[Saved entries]
--- START ---

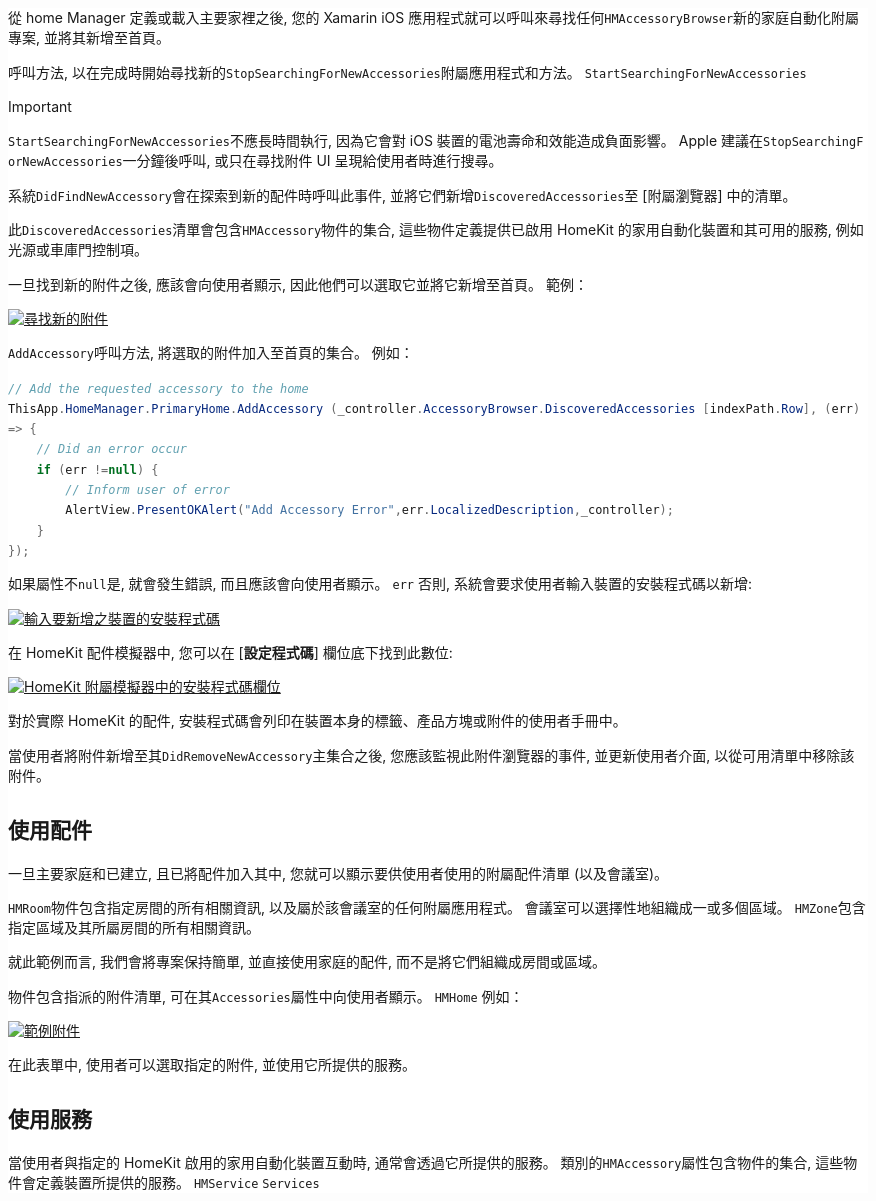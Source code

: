 從 home Manager 定義或載入主要家裡之後, 您的 Xamarin iOS 應用程式就可以呼叫來尋找任何`HMAccessoryBrowser`新的家庭自動化附屬專案, 並將其新增至首頁。

呼叫方法, 以在完成時開始尋找新的`StopSearchingForNewAccessories`附屬應用程式和方法。 `StartSearchingForNewAccessories`

> [!IMPORTANT]
> `StartSearchingForNewAccessories`不應長時間執行, 因為它會對 iOS 裝置的電池壽命和效能造成負面影響。 Apple 建議在`StopSearchingForNewAccessories`一分鐘後呼叫, 或只在尋找附件 UI 呈現給使用者時進行搜尋。

系統`DidFindNewAccessory`會在探索到新的配件時呼叫此事件, 並將它們新增`DiscoveredAccessories`至 [附屬瀏覽器] 中的清單。

此`DiscoveredAccessories`清單會包含`HMAccessory`物件的集合, 這些物件定義提供已啟用 HomeKit 的家用自動化裝置和其可用的服務, 例如光源或車庫門控制項。

一旦找到新的附件之後, 應該會向使用者顯示, 因此他們可以選取它並將它新增至首頁。 範例：

[![](homekit-images/accessory01.png "尋找新的附件")](homekit-images/accessory01.png#lightbox)

`AddAccessory`呼叫方法, 將選取的附件加入至首頁的集合。 例如：

```csharp
// Add the requested accessory to the home
ThisApp.HomeManager.PrimaryHome.AddAccessory (_controller.AccessoryBrowser.DiscoveredAccessories [indexPath.Row], (err) => {
    // Did an error occur
    if (err !=null) {
        // Inform user of error
        AlertView.PresentOKAlert("Add Accessory Error",err.LocalizedDescription,_controller);
    }
});
```

如果屬性不`null`是, 就會發生錯誤, 而且應該會向使用者顯示。 `err` 否則, 系統會要求使用者輸入裝置的安裝程式碼以新增:

[![](homekit-images/accessory02.png "輸入要新增之裝置的安裝程式碼")](homekit-images/accessory02.png#lightbox)

在 HomeKit 配件模擬器中, 您可以在 [**設定程式碼**] 欄位底下找到此數位:

[![](homekit-images/accessory03.png "HomeKit 附屬模擬器中的安裝程式碼欄位")](homekit-images/accessory03.png#lightbox)

對於實際 HomeKit 的配件, 安裝程式碼會列印在裝置本身的標籤、產品方塊或附件的使用者手冊中。

當使用者將附件新增至其`DidRemoveNewAccessory`主集合之後, 您應該監視此附件瀏覽器的事件, 並更新使用者介面, 以從可用清單中移除該附件。

## <a name="working-with-accessories"></a>使用配件

一旦主要家庭和已建立, 且已將配件加入其中, 您就可以顯示要供使用者使用的附屬配件清單 (以及會議室)。

`HMRoom`物件包含指定房間的所有相關資訊, 以及屬於該會議室的任何附屬應用程式。 會議室可以選擇性地組織成一或多個區域。 `HMZone`包含指定區域及其所屬房間的所有相關資訊。

就此範例而言, 我們會將專案保持簡單, 並直接使用家庭的配件, 而不是將它們組織成房間或區域。

物件包含指派的附件清單, 可在其`Accessories`屬性中向使用者顯示。 `HMHome` 例如：

[![](homekit-images/accessory04.png "範例附件")](homekit-images/accessory04.png#lightbox)

在此表單中, 使用者可以選取指定的附件, 並使用它所提供的服務。

## <a name="working-with-services"></a>使用服務

當使用者與指定的 HomeKit 啟用的家用自動化裝置互動時, 通常會透過它所提供的服務。 類別的`HMAccessory`屬性包含物件的集合, 這些物件會定義裝置所提供的服務。 `HMService` `Services`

--- END ---

# [Exercise brief]
Omitting all images, retype each line of the records precisely.

# [Result below]
Source code

: 從 home Manager 定義或載入主要家裡之後, 您的 Xamarin iOS 應用程式就可以呼叫來尋找任何`HMAccessoryBrowser`新的家庭自動化附屬專案, 並將其新增至首頁。

呼叫方法, 以在完成時開始尋找新的`StopSearchingForNewAccessories`附屬應用程式和方法。 `StartSearchingForNewAccessories`

> [!IMPORTANT]
> `StartSearchingForNewAccessories`不應長時間執行, 因為它會對 iOS 裝置的電池壽命和效能造成負面影響。 Apple 建議在`StopSearchingForNewAccessories`一分鐘後呼叫, 或只在尋找附件 UI 呈現給使用者時進行搜尋。

系統`DidFindNewAccessory`會在探索到新的配件時呼叫此事件, 並將它們新增`DiscoveredAccessories`至 [附屬瀏覽器] 中的清單。

此`DiscoveredAccessories`清單會包含`HMAccessory`物件的集合, 這些物件定義提供已啟用 HomeKit 的家用自動化裝置和其可用的服務, 例如光源或車庫門控制項。

一旦找到新的附件之後, 應該會向使用者顯示, 因此他們可以選取它並將它新增至首頁。 範例：

[![](homekit-images/accessory01.png "尋找新的附件")](homekit-images/accessory01.png#lightbox)

`AddAccessory`呼叫方法, 將選取的附件加入至首頁的集合。 例如：

```csharp
// Add the requested accessory to the home
ThisApp.HomeManager.PrimaryHome.AddAccessory (_controller.AccessoryBrowser.DiscoveredAccessories [indexPath.Row], (err) => {
    // Did an error occur
    if (err !=null) {
        // Inform user of error
        AlertView.PresentOKAlert("Add Accessory Error",err.LocalizedDescription,_controller);
    }
});
```

如果屬性不`null`是, 就會發生錯誤, 而且應該會向使用者顯示。 `err` 否則, 系統會要求使用者輸入裝置的安裝程式碼以新增:

[![](homekit-images/accessory02.png "輸入要新增之裝置的安裝程式碼")](homekit-images/accessory02.png#lightbox)

在 HomeKit 配件模擬器中, 您可以在 [**設定程式碼**] 欄位底下找到此數位:

[![](homekit-images/accessory03.png "HomeKit 附屬模擬器中的安裝程式碼欄位")](homekit-images/accessory03.png#lightbox)

對於實際 HomeKit 的配件, 安裝程式碼會列印在裝置本身的標籤、產品方塊或附件的使用者手冊中。

當使用者將附件新增至其`DidRemoveNewAccessory`主集合之後, 您應該監視此附件瀏覽器的事件, 並更新使用者介面, 以從可用清單中移除該附件。

## <a name="working-with-accessories"></a>使用配件

一旦主要家庭和已建立, 且已將配件加入其中, 您就可以顯示要供使用者使用的附屬配件清單 (以及會議室)。

`HMRoom`物件包含指定房間的所有相關資訊, 以及屬於該會議室的任何附屬應用程式。 會議室可以選擇性地組織成一或多個區域。 `HMZone`包含指定區域及其所屬房間的所有相關資訊。

就此範例而言, 我們會將專案保持簡單, 並直接使用家庭的配件, 而不是將它們組織成房間或區域。

物件包含指派的附件清單, 可在其`Accessories`屬性中向使用者顯示。 `HMHome` 例如：

[![](homekit-images/accessory04.png "範例附件")](homekit-images/accessory04.png#lightbox)

在此表單中, 使用者可以選取指定的附件, 並使用它所提供的服務。

## <a name="working-with-services"></a>使用服務

當使用者與指定的 HomeKit 啟用的家用自動化裝置互動時, 通常會透過它所提供的服務。 類別的`HMAccessory`屬性包含物件的集合, 這些物件會定義裝置所提供的服務。 `HMService` `Services`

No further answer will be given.